> Dataset entries
——

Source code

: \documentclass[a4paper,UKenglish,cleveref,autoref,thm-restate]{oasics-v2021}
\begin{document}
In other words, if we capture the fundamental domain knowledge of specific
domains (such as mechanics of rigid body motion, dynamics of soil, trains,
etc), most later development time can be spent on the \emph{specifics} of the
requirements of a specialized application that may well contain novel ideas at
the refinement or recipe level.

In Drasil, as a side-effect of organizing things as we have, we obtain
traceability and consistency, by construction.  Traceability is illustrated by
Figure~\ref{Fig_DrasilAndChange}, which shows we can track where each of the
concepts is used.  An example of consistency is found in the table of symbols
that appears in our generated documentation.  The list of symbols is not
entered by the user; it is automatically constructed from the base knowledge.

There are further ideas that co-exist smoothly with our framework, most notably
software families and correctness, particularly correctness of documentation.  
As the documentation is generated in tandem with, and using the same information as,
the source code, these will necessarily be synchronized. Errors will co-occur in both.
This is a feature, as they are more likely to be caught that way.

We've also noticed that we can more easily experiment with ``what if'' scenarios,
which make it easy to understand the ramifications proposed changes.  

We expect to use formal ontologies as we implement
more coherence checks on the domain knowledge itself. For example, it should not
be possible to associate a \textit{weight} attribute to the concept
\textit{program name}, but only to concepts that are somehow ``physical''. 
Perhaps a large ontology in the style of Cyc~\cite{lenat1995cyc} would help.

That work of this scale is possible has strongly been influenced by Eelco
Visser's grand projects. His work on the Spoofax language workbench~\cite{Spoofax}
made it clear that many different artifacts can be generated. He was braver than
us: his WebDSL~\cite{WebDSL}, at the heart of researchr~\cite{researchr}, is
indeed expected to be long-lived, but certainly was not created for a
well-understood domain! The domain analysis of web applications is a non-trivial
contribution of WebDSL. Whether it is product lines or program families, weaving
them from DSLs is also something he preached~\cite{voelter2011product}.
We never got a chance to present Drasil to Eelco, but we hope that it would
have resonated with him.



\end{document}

——

> TO DO
Type the data out again, exactly.

> REPLY
Source code

: \documentclass[a4paper,UKenglish,cleveref,autoref,thm-restate]{oasics-v2021}
\begin{document}
In other words, if we capture the fundamental domain knowledge of specific
domains (such as mechanics of rigid body motion, dynamics of soil, trains,
etc), most later development time can be spent on the \emph{specifics} of the
requirements of a specialized application that may well contain novel ideas at
the refinement or recipe level.

In Drasil, as a side-effect of organizing things as we have, we obtain
traceability and consistency, by construction.  Traceability is illustrated by
Figure~\ref{Fig_DrasilAndChange}, which shows we can track where each of the
concepts is used.  An example of consistency is found in the table of symbols
that appears in our generated documentation.  The list of symbols is not
entered by the user; it is automatically constructed from the base knowledge.

There are further ideas that co-exist smoothly with our framework, most notably
software families and correctness, particularly correctness of documentation.  
As the documentation is generated in tandem with, and using the same information as,
the source code, these will necessarily be synchronized. Errors will co-occur in both.
This is a feature, as they are more likely to be caught that way.

We've also noticed that we can more easily experiment with ``what if'' scenarios,
which make it easy to understand the ramifications proposed changes.  

We expect to use formal ontologies as we implement
more coherence checks on the domain knowledge itself. For example, it should not
be possible to associate a \textit{weight} attribute to the concept
\textit{program name}, but only to concepts that are somehow ``physical''. 
Perhaps a large ontology in the style of Cyc~\cite{lenat1995cyc} would help.

That work of this scale is possible has strongly been influenced by Eelco
Visser's grand projects. His work on the Spoofax language workbench~\cite{Spoofax}
made it clear that many different artifacts can be generated. He was braver than
us: his WebDSL~\cite{WebDSL}, at the heart of researchr~\cite{researchr}, is
indeed expected to be long-lived, but certainly was not created for a
well-understood domain! The domain analysis of web applications is a non-trivial
contribution of WebDSL. Whether it is product lines or program families, weaving
them from DSLs is also something he preached~\cite{voelter2011product}.
We never got a chance to present Drasil to Eelco, but we hope that it would
have resonated with him.



\end{document}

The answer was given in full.